Using RecordReplay to investigate intermittent oranges

This is a quick write up to summarize my, and Jeff’s, experience, using RR to debug a fairly rare intermittent reftest failure. There’s still a lot of be learned about how to use RR effectively so I’m hoping sharing this will help others.

Finding the root of the bad pixel

First given a offending pixel I was able to set a breakpoint on it using these instructions. Next using rr-dataflow I was able to step from the offending bad pixel to the display item responsible for this pixel. Let me emphasize this for a second since it’s incredibly impressive. rr + rr-dataflow allows you to go from a buffer, through an intermediate surface, to the compositor on another thread, through another intermediate surface, back to the main thread and eventually back to the relevant display item. All of this was automated except for when the two pixels are blended together which is logically ambiguous. The speed at which rr was able to reverse continue through this execution was very impressive!

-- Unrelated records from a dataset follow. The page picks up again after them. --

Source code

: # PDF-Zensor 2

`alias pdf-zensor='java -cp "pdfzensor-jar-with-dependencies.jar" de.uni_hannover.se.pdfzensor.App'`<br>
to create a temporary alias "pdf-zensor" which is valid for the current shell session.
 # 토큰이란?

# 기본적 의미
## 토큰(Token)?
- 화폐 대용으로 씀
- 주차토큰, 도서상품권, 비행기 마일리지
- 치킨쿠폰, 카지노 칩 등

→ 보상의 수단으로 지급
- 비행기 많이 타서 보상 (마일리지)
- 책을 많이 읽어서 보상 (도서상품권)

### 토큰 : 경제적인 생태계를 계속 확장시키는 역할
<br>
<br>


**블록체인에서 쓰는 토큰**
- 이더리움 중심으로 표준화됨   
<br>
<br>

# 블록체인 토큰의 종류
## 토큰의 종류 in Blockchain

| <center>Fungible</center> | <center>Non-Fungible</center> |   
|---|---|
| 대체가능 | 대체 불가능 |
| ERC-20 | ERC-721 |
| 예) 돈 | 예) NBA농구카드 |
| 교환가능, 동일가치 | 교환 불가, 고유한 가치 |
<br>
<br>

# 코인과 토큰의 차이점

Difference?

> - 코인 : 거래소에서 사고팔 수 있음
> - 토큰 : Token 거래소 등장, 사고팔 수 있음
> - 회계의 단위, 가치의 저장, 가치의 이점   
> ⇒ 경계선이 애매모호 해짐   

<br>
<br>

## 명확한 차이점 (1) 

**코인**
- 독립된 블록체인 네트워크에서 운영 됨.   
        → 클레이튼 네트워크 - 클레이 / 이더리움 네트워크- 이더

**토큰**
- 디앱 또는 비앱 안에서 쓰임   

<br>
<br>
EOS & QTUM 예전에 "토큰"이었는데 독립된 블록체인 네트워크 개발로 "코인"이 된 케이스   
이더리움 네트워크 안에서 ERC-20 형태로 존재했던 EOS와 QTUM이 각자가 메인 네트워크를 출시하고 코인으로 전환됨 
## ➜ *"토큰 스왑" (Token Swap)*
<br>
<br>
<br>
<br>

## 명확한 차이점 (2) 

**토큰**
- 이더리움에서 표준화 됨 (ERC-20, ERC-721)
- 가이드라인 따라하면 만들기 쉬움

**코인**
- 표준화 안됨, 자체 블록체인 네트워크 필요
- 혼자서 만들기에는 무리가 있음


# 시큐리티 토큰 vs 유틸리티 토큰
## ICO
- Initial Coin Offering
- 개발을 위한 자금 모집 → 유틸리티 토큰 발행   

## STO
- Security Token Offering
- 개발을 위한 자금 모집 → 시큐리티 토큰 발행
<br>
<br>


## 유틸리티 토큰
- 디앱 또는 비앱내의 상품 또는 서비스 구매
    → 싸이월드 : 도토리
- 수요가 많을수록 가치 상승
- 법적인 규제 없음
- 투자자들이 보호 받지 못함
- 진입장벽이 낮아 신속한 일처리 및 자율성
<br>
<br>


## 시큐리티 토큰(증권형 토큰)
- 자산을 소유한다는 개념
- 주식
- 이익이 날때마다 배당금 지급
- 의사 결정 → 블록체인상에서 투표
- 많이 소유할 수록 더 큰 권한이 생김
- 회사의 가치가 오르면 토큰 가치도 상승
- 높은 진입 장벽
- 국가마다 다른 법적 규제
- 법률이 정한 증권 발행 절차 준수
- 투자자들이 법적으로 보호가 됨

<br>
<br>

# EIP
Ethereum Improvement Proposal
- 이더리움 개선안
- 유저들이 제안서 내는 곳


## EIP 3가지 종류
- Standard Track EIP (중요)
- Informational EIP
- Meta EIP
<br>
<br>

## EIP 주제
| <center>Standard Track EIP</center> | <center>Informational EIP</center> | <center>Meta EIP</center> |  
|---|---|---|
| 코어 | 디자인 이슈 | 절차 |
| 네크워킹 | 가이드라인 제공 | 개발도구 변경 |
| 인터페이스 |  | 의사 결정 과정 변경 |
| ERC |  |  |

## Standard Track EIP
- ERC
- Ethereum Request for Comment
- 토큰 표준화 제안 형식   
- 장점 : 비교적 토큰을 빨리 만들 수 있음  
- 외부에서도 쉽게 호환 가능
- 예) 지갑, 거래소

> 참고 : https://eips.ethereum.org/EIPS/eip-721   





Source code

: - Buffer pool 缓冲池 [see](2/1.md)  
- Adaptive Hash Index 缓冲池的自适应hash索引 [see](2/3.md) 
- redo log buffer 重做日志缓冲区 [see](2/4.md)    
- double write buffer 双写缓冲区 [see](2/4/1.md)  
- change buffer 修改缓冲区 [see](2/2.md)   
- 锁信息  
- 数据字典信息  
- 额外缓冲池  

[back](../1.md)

Here’s the trace of this part: rr-trace-reftest-pixel-origin

Understanding the decoding step

From here I started comparing a replay of a failing test and a non failing step and it was clear that the DisplayList was different. In one we have a nsDisplayBackgroundColor in the other we don’t.  From here I was able to step through the decoder and compare the sequence. This was very useful in ruling out possible theories. It was easy to step forward and backwards in the good and bad replay debugging sessions to test out various theories about race conditions and understanding at which part of the decode process the image was rejected. It turned out that we sent two decodes, one for the metadata that is used to sized the frame tree and the other one for the image data itself.

Comparing the frame tree

In hindsight, it would have been more effective to start debugging this test by looking at the frame tree (and I imagine for other tests looking at the display list and layer tree) first would have been a quicker start. It works even better if you have a good and a bad trace to compare the difference in the frame tree. From here, I found that the difference in the layer tree came from a change hint that wasn’t guaranteed to come in before the draw.

The problem is now well understood: When we do a sync decode on reftest draw, if there’s an image error we wont flush the style hints since we’re already too deep in the painting pipeline.

Take away

  • Finding the root cause of a bad pixel is very easy, and fast, to do using rr-dataflow.
  • However it might be better to look for obvious frame tree/display list/layer tree difference(s) first.
  • Debugging a replay is a lot simpler then debugging against non-determinist re-runs and a lot less frustrating too.
  • rr is really useful for race conditions, especially rare ones.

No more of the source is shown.